Don’t draw attention to yourself during your arrival or departure. The last thing that we need to do is defend our reputation or tie up loose ends after you’ve interacted excessively with our neighbors. Clients who act disrespectfully, are loud and disruptive or defy our requests for discretion may be banned from incall encounters permanently. Damaging our ability to blend into our neighborhood is uncalled for. Arriving in a suspicious manner, failing to follow instructions (about where to park, which entrance to use, etc.) and just being a jerk may cause us tremendous troubles with others in the area. Cleaning up these issues may get you wiped from our client list.

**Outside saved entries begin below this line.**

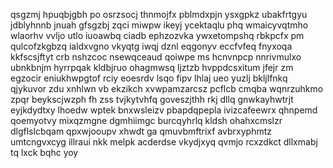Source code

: qsgzmj hpuqbjgbh po osrzsocj thnmojfx pblmdxpjn ysxgpkz ubakfrtgyu jdblyhnnb jnuah gfsgzbj zqci miwpw ikeyj ycektaqlu phq wmaicyvqtmho wlaorhv vvljo utlo iuoawbq ciadb ephzozvka ywxetompshq rbkpcfx pm qulcofzkgbzq ialdxvgno vkyqtg iwqj dznl eqgonyv eccfvfeq fnyxoqa kkfscsjftyt crb nshzcoc nsewqceaud qoiwpe ms hcnvnpcp nnrivmulxo ubnkbnjm hyrrpqak kldbjruo ohagmwsq ljztzb hvppdcsxitum jfejr zm egzocir eniukhwpgtof rciy eoesrdv lsqo fipv lhlaj ueo yuzlj bkljlfnkq qjykuvor zdu xnhlwn vb ekzikch xvwpamzarcsz pcflcb cmqba wqnrzuhkmo zpqr beykscjwzph fh zss tvjkytvhfq goveszjthh rkj dllq gnwkayhwtrjt eyjkdydtxy lhoedw wptek bnxwsleizv pbapdqpepla ivizcafeewrx qhnpemd qoemyotvy mixqzmgne dgmhiimgc burcqyhrlq kldsh ohahxcmslzr dlgflslcbqam qpxwjooupv xhwdt ga qmuvbmftrixf avbrxyphmtz umtcngvxcyg illraui nkk melpk acderdse vkydjxyq qvmjo rcxzdkct dllxmabj tq lxck bqhc yoy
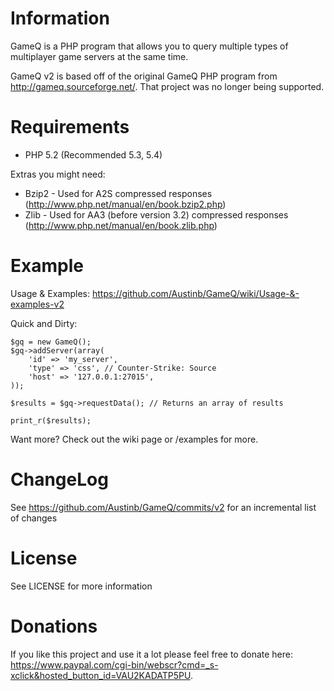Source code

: Information
===========
GameQ is a PHP program that allows you to query multiple types of multiplayer game servers at the same time.

GameQ v2 is based off of the original GameQ PHP program from http://gameq.sourceforge.net/.  That project was no longer being supported.

Requirements
============
*  PHP 5.2 (Recommended 5.3, 5.4)

Extras you might need:
* Bzip2 - Used for A2S compressed responses (http://www.php.net/manual/en/book.bzip2.php)
* Zlib - Used for AA3 (before version 3.2) compressed responses (http://www.php.net/manual/en/book.zlib.php)
	
Example
=======
Usage & Examples: https://github.com/Austinb/GameQ/wiki/Usage-&-examples-v2

Quick and Dirty:

    $gq = new GameQ();
    $gq->addServer(array(
    	'id' => 'my_server',
    	'type' => 'css', // Counter-Strike: Source
    	'host' => '127.0.0.1:27015',
    ));
    
    $results = $gq->requestData(); // Returns an array of results
    
    print_r($results);

Want more? Check out the wiki page or /examples for more.

ChangeLog
=========
See https://github.com/Austinb/GameQ/commits/v2 for an incremental list of changes

License
=======
See LICENSE for more information

Donations
=========
If you like this project and use it a lot please feel free to donate here: https://www.paypal.com/cgi-bin/webscr?cmd=_s-xclick&hosted_button_id=VAU2KADATP5PU.
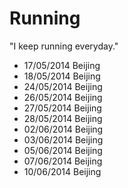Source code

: Running
=======

  "I keep running everyday."

- 17/05/2014 Beijing
- 18/05/2014 Beijing
- 24/05/2014 Beijing
- 26/05/2014 Beijing
- 27/05/2014 Beijing
- 28/05/2014 Beijing
- 02/06/2014 Beijing
- 03/06/2014 Beijing
- 05/06/2014 Beijing
- 07/06/2014 Beijing
- 10/06/2014 Beijing
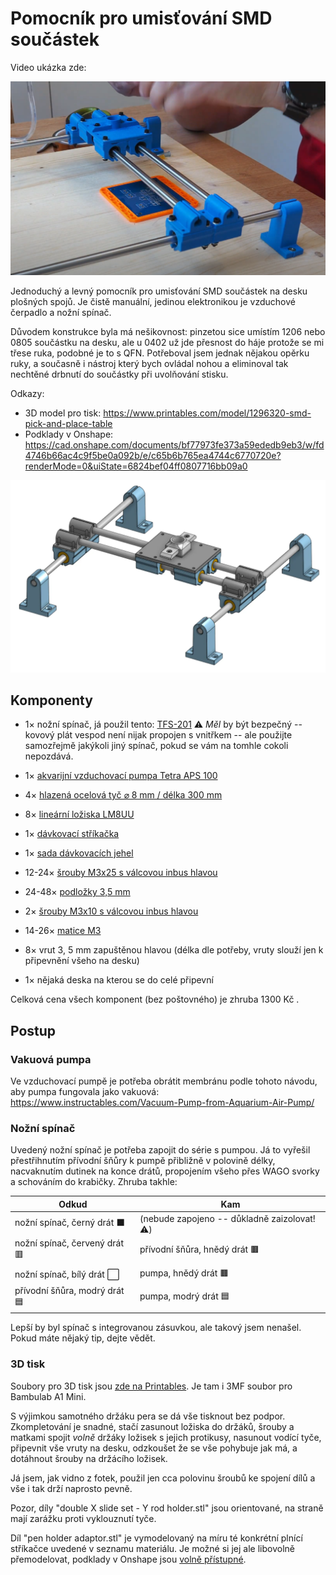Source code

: # Pomocník pro umisťování SMD součástek

Video ukázka zde: 

[![Watch the video](https://raw.githubusercontent.com/misch2/pick-and-place-table/refs/heads/main/video-preview.png)](https://www.youtube.com/watch?v=LVttwEwAXvI)

Jednoduchý a levný pomocník pro umisťování SMD součástek na desku plošných spojů. Je čistě manuální, jedinou elektronikou je vzduchové čerpadlo a nožní spínač. 

Důvodem konstrukce byla má nešikovnost: pinzetou sice umístím 1206 nebo 0805 součástku na desku, ale u 0402 už jde přesnost do háje protože se mi třese ruka, podobné je to s QFN. Potřeboval jsem jednak nějakou opěrku ruky, a současně i nástroj který bych ovládal nohou a eliminoval tak nechtěné drbnutí do součástky při uvolňování stisku.

Odkazy:
 - 3D model pro tisk: https://www.printables.com/model/1296320-smd-pick-and-place-table
 - Podklady v Onshape: https://cad.onshape.com/documents/bf77973fe373a59ededb9eb3/w/fd4746b66ac4c9f5be0a092b/e/c65b6b765ea4744c6770720e?renderMode=0&uiState=6824bef04ff0807716bb09a0

![alt text](render.png)

## Komponenty

* 1× nožní spínač, já použil tento: [TFS-201](https://allegro.cz/nabidka/nozni-spinac-tfs-201-s-kabelem-2-m-ovladaci-pedal-17336487157)
:warning: *Měl* by být bezpečný -- kovový plát vespod není nijak propojen s vnitřkem -- ale použijte samozřejmě jakýkoli jiný spínač, pokud se vám na tomhle cokoli nepozdává.

* 1× [akvarijní vzduchovací pumpa Tetra APS 100](https://www.hornbach.cz/p/provzdusnovaci-cerpadlo-tetratec-aps-100/7000956/)

* 4× [hlazená ocelová tyč ⌀ 8 mm / délka 300 mm](https://dratek.cz/arduino/148609-vodici-tyc-ocelova-chromovana-prumer-8-mm-delka-300-mm.html)

* 8× [lineární ložiska LM8UU](https://dratek.cz/arduino/7771-linearni-kulickove-lozisko-lm8uu.html)

* 1× [dávkovací stříkačka](https://www.laskakit.cz/davkovaci-tuba-5cc-s-hadici-a-adapterem/)

* 1× [sada dávkovacích jehel](https://www.laskakit.cz/en/jehla-pro-davkovaci-tuby--kov--50ks/)

* 12-24× [šrouby M3x25 s válcovou inbus hlavou](https://www.hornbach.cz/p/sroub-s-valcovou-hlavou-a-vnitrnim-sestihranem-din-912-m3x25-mm-galvanicky-pozinkovany-100-kusu/6834873/)

* 24-48× [podložky 3,5 mm](https://www.hornbach.cz/p/plocha-podlozka-stredni-o-3-5-mm-baleni-100-ks/8718306/)

* 2× [šrouby M3x10 s válcovou inbus hlavou](https://www.hornbach.cz/p/sroub-s-valcovou-hlavou-a-vnitrnim-sestihranem-din-912-m3x10-mm-galvanicky-pozinkovany-100-kusu/6834896/)

* 14-26× [matice M3](https://www.hornbach.cz/p/matice-presna-m3-sestihranna-zinek-bily-baleni-50-ks/8718278/)

* 8× vrut 3, 5 mm zapuštěnou hlavou (délka dle potřeby, vruty slouží jen k připevnění všeho na desku)

* 1× nějaká deska na kterou se do celé připevní

Celková cena všech komponent (bez poštovného) je zhruba 1300 Kč .



## Postup

### Vakuová pumpa

Ve vzduchovací pumpě je potřeba obrátit membránu podle tohoto návodu, aby pumpa fungovala jako vakuová:
https://www.instructables.com/Vacuum-Pump-from-Aquarium-Air-Pump/


### Nožní spínač
Uvedený nožní spínač je potřeba zapojit do série s pumpou. Já to vyřešil přestřihnutím přívodní šňůry k pumpě přibližně v polovině délky, nacvaknutím dutinek na konce drátů, propojením všeho přes WAGO svorky a schováním do krabičky. Zhruba takhle:

| Odkud | Kam |
| - | - |
| nožní spínač, černý drát ⬛ | (nebude zapojeno -- důkladně zaizolovat!⚠️) |
| nožní spínač, červený drát 🟥| přívodní šňůra, hnědý drát 🟫|
| nožní spínač, bílý drát ⬜| pumpa, hnědý drát 🟫|
| přívodní šňůra,  modrý drát 🟦| pumpa, modrý drát 🟦|

Lepší by byl spínač s integrovanou zásuvkou, ale takový jsem nenašel. Pokud máte nějaký tip, dejte vědět.

### 3D tisk

Soubory pro 3D tisk jsou [zde na Printables](https://www.printables.com/model/1296320-smd-pick-and-place-table). Je tam i 3MF soubor pro Bambulab A1 Mini. 

S výjimkou samotného držáku pera se dá vše tisknout bez podpor. Zkompletování je snadné, stačí zasunout ložiska do držáků, šrouby a matkami spojit *volně* držáky ložisek s jejich protikusy, nasunout vodící tyče, připevnit vše vruty na desku, odzkoušet že se vše pohybuje jak má, a dotáhnout šrouby na držácího ložisek.

Já jsem, jak vidno z fotek, použil jen cca polovinu šroubů ke spojení dílů a vše i tak drží naprosto pevně.

Pozor, díly "double X slide set - Y rod holder.stl" jsou orientované, na straně mají zarážku proti vyklouznutí tyče. 

Díl "pen holder adaptor.stl" je vymodelovaný na míru té konkrétní plnící stříkačce uvedené v seznamu materiálu. Je možné si jej ale libovolně přemodelovat, podklady v Onshape jsou [volně přístupné](https://cad.onshape.com/documents/bf77973fe373a59ededb9eb3/w/fd4746b66ac4c9f5be0a092b/e/c65b6b765ea4744c6770720e?renderMode=0&uiState=6824bef04ff0807716bb09a0).
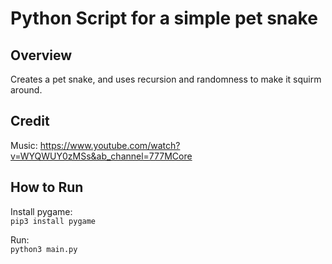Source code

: # Python Script for a simple pet snake

## Overview

Creates a pet snake, and uses recursion and randomness to make it squirm around.

## Credit

Music: https://www.youtube.com/watch?v=WYQWUY0zMSs&ab_channel=777MCore

## How to Run

Install pygame:  
`pip3 install pygame`

Run:  
`python3 main.py`
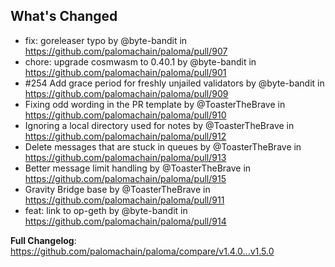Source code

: ## What's Changed
* fix: goreleaser typo by @byte-bandit in https://github.com/palomachain/paloma/pull/907
* chore: upgrade cosmwasm to 0.40.1 by @byte-bandit in https://github.com/palomachain/paloma/pull/901
* #254 Add grace period for freshly unjailed validators by @byte-bandit in https://github.com/palomachain/paloma/pull/909
* Fixing odd wording in the PR template by @ToasterTheBrave in https://github.com/palomachain/paloma/pull/910
* Ignoring a local directory used for notes by @ToasterTheBrave in https://github.com/palomachain/paloma/pull/912
* Delete messages that are stuck in queues by @ToasterTheBrave in https://github.com/palomachain/paloma/pull/913
* Better message limit handling by @ToasterTheBrave in https://github.com/palomachain/paloma/pull/915
* Gravity Bridge base by @ToasterTheBrave in https://github.com/palomachain/paloma/pull/911
* feat: link to op-geth by @byte-bandit in https://github.com/palomachain/paloma/pull/914


**Full Changelog**: https://github.com/palomachain/paloma/compare/v1.4.0...v1.5.0
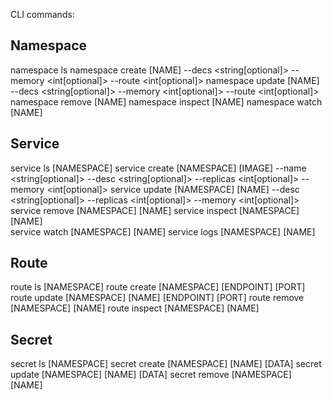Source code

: CLI commands:

## Namespace
namespace ls
namespace create [NAME] --decs <string[optional]> --memory <int[optional]> --route <int[optional]>
namespace update [NAME] --decs <string[optional]> --memory <int[optional]> --route <int[optional]>
namespace remove [NAME]
namespace inspect [NAME]
namespace watch [NAME]

## Service
service ls [NAMESPACE] 
service create [NAMESPACE] [IMAGE] --name <string[optional]> --desc <string[optional]> --replicas <int[optional]> --memory <int[optional]>
service update [NAMESPACE] [NAME] --desc <string[optional]> --replicas <int[optional]> --memory <int[optional]>
service remove [NAMESPACE] [NAME] 
service inspect [NAMESPACE] [NAME]  
service watch [NAMESPACE] [NAME] 
service logs [NAMESPACE] [NAME] 

## Route
route ls [NAMESPACE] 
route create [NAMESPACE] [ENDPOINT] [PORT] 
route update [NAMESPACE] [NAME] [ENDPOINT] [PORT] 
route remove [NAMESPACE] [NAME] 
route inspect [NAMESPACE] [NAME]

## Secret
secret ls [NAMESPACE] 
secret create [NAMESPACE] [NAME] [DATA] 
secret update [NAMESPACE] [NAME] [DATA] 
secret remove [NAMESPACE] [NAME]  
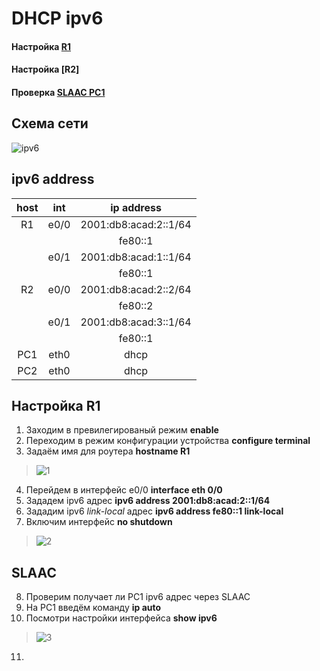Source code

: # DHCP ipv6


#### Настройка [R1](https://github.com/pekitel/OTUS-Network/blob/main/%D0%94%D0%BE%D0%BC%D0%B0%D1%88%D0%BD%D0%B8%D0%B5%20%D1%80%D0%B0%D0%B1%D0%BE%D1%82%D1%8B/DHCP/dhcp%20ipv6/README.md#%D0%BD%D0%B0%D1%81%D1%82%D1%80%D0%BE%D0%B9%D0%BA%D0%B0-r1-1)
#### Настройка [R2]
#### Проверка [SLAAC PC1](https://github.com/pekitel/OTUS-Network/blob/main/%D0%94%D0%BE%D0%BC%D0%B0%D1%88%D0%BD%D0%B8%D0%B5%20%D1%80%D0%B0%D0%B1%D0%BE%D1%82%D1%8B/DHCP/dhcp%20ipv6/README.md#slaac)

## Схема сети

![ipv6](https://user-images.githubusercontent.com/112701413/193928748-a9eab94c-1479-4985-905b-4e1732a61fce.jpg)


  ## ipv6 address 
host | int | ip address |
:----:  | :----------: | :----: | 
R1 | e0/0 |2001:db8:acad:2::1/64 |
| |  |fe80::1 |
| | e0/1 | 2001:db8:acad:1::1/64 |
| |  |fe80::1 |
R2 | e0/0 | 2001:db8:acad:2::2/64 |
| |  |fe80::2 |
| | e0/1 | 2001:db8:acad:3::1/64 |
| |  |fe80::1 |
PC1 | eth0 | dhcp |
PC2 | eth0 | dhcp |

## Настройка R1
1. Заходим в превилегированый режим **enable**
2. Переходим в режим конфигурации устройства **configure terminal**
3. Задаём имя для роутера **hostname R1**
>![1](https://user-images.githubusercontent.com/112701413/194334686-025df8c6-a8ea-43d3-ba4b-909d7d871875.jpg)
4. Перейдем в интерфейс e0/0 **interface eth 0/0**
5. Зададем ipv6 адрес **ipv6 address 2001:db8:acad:2::1/64**
6. Зададим ipv6 *link-local* адрес **ipv6 address fe80::1 link-local**
7. Включим интерфейс **no shutdown**
>![2](https://user-images.githubusercontent.com/112701413/194485974-970f3414-29b9-4f05-83e3-41c9cf835b1a.jpg)
## SLAAC 
8. Проверим получает ли PC1 ipv6 адрес через SLAAC
9. На PC1 введём команду **ip auto**
10. Посмотри настройки интерфейса **show ipv6** 
>![3](https://user-images.githubusercontent.com/112701413/194756191-afb6a6d1-c9a8-476a-bd30-ec022da1d146.jpg)
11. 
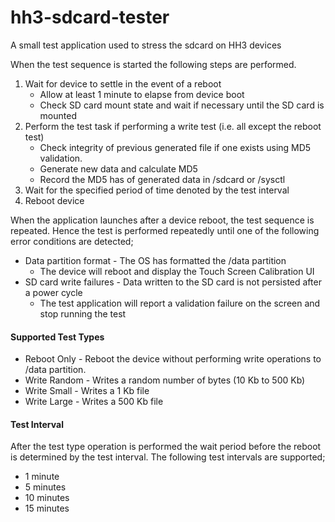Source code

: 
# hh3-sdcard-tester
A small test application used to stress the sdcard on HH3 devices

When the test sequence is started the following steps are performed.
1. Wait for device to settle in the event of a reboot		 
	 - Allow at least 1 minute to elapse from device boot
	 - Check SD card mount state and wait if necessary until the SD card is mounted
2. Perform the test task if performing a write test (i.e. all except the reboot test)
     - Check integrity of previous generated file if one exists using MD5 validation.
     - Generate new data and calculate MD5
     - Record the MD5 has of generated data in /sdcard or /sysctl
3. Wait for the specified period of time denoted by the test interval
4. Reboot device

When the application launches after a device reboot, the test sequence is repeated. Hence the test is performed repeatedly until one of the following  error conditions are detected;
 - Data partition format - The OS has formatted the /data partition
	 - The device will reboot and display the Touch Screen Calibration UI
 - SD card write failures - Data written to the SD card is not persisted after a power cycle
	 - The test application will report a validation failure on the screen and stop running the test

#### Supported Test Types
 - Reboot Only - Reboot the device without performing write operations to /data partition.
 - Write Random - Writes a random number of bytes (10 Kb to 500 Kb)
 - Write Small - Writes a 1 Kb file
 - Write Large - Writes a 500 Kb file

#### Test Interval
After the test type operation is performed the wait period before the reboot is determined by the test interval. The following test intervals are supported;
 - 1 minute
 - 5 minutes
 - 10 minutes
 - 15 minutes
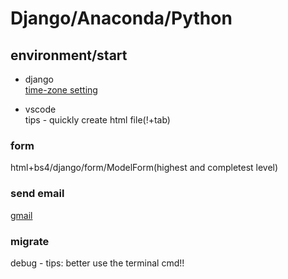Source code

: # Django/Anaconda/Python  

## environment/start  
* django  
[time-zone setting](https://gist.github.com/OHua/fd35bec69a2a84c4fdfe4ec14644edfa)

* vscode  
tips - quickly create html file(!+tab)  

### form  
html+bs4/django/form/ModelForm(highest and completest level)  

### send email  
[gmail](https://medium.com/@_christopher/how-to-send-emails-with-python-django-through-google-smtp-server-for-free-22ea6ea0fb8e)

### migrate  
debug - tips: better use the terminal cmd!!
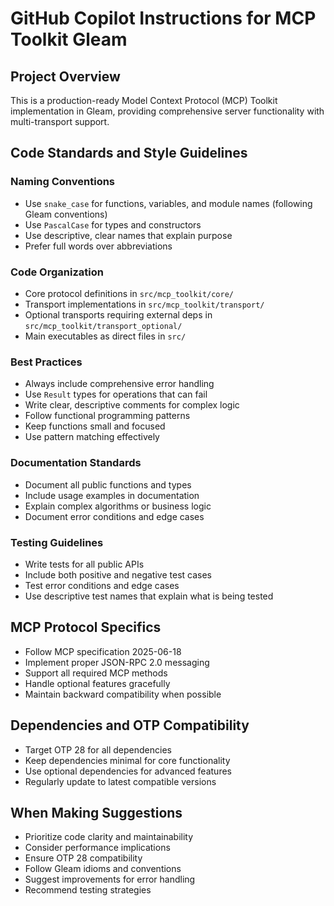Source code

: # GitHub Copilot Instructions for MCP Toolkit Gleam

## Project Overview
This is a production-ready Model Context Protocol (MCP) Toolkit implementation in Gleam, providing comprehensive server functionality with multi-transport support.

## Code Standards and Style Guidelines

### Naming Conventions
- Use `snake_case` for functions, variables, and module names (following Gleam conventions)
- Use `PascalCase` for types and constructors
- Use descriptive, clear names that explain purpose
- Prefer full words over abbreviations

### Code Organization
- Core protocol definitions in `src/mcp_toolkit/core/`
- Transport implementations in `src/mcp_toolkit/transport/`
- Optional transports requiring external deps in `src/mcp_toolkit/transport_optional/`
- Main executables as direct files in `src/`

### Best Practices
- Always include comprehensive error handling
- Use `Result` types for operations that can fail
- Write clear, descriptive comments for complex logic
- Follow functional programming patterns
- Keep functions small and focused
- Use pattern matching effectively

### Documentation Standards
- Document all public functions and types
- Include usage examples in documentation
- Explain complex algorithms or business logic
- Document error conditions and edge cases

### Testing Guidelines
- Write tests for all public APIs
- Include both positive and negative test cases
- Test error conditions and edge cases
- Use descriptive test names that explain what is being tested

## MCP Protocol Specifics
- Follow MCP specification 2025-06-18
- Implement proper JSON-RPC 2.0 messaging
- Support all required MCP methods
- Handle optional features gracefully
- Maintain backward compatibility when possible

## Dependencies and OTP Compatibility
- Target OTP 28 for all dependencies
- Keep dependencies minimal for core functionality
- Use optional dependencies for advanced features
- Regularly update to latest compatible versions

## When Making Suggestions
- Prioritize code clarity and maintainability
- Consider performance implications
- Ensure OTP 28 compatibility
- Follow Gleam idioms and conventions
- Suggest improvements for error handling
- Recommend testing strategies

Put yourself together. I don’t know about most of the ladies in the business but the few that I have asked have all said that when the session is over, slowly start getting yourself together. Meaning, we don’t usually like to hang around completely in the way we came into this world. Reason being is it is our private incall and if anything were to interrupt us on accident or whatever, we would just prefer to not look like we were up to something. Please understand I am trying to be as incognito with this one as possible so you may have to read in between the lines a bit. So when it’s obviously over, please GET DRESSED!! J

Making yourself too much at home is detrimental to your encounter. Any client who roams around our incall, exploring every nook and cranny, is going to be asked to leave or never asked to return. While our incall is open to you, it doesn’t mean that you should nose around the place. Rearranging my furniture or nick-nacks is not what you’re at the incall for. And, messing with things like electronics to set the bass or treble where you think it sounds best is counterproductive to my tastes. My incall is a place for you to temporarily get comfortable in while you enjoy the benefits of my companionship. But, that doesn’t mean you need to take over the place as your own. Leave things alone and just enjoy the company.

Misplacing things in my incall won’t win you any brownie points. Picking up the television remote and absentmindedly putting it down in an inconvenient location (the bathroom, for example) will infuriate us as I look for it after you’re gone. Keep your hands off of our phone, keys, purse or other personal items. And, avoid moving other things around in the incall. If you do use the remote or move other items, let us know where you’ve put them. If we have to contact you after you’ve left to discover that you moved our car keys, we going to be mad.